> _Data supplied_:
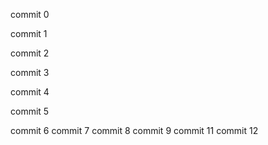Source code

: commit 0

commit 1

commit 2

commit 3

commit 4

commit 5

commit 6
commit 7
commit 8
commit 9
commit 11
commit 12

> _Aim of the exercise_:
If a line in the data contains the string "commit", copy it.

> _Finished task_:
: commit 0
commit 1
commit 2
commit 3
commit 4
commit 5
commit 6
commit 7
commit 8
commit 9
commit 11
commit 12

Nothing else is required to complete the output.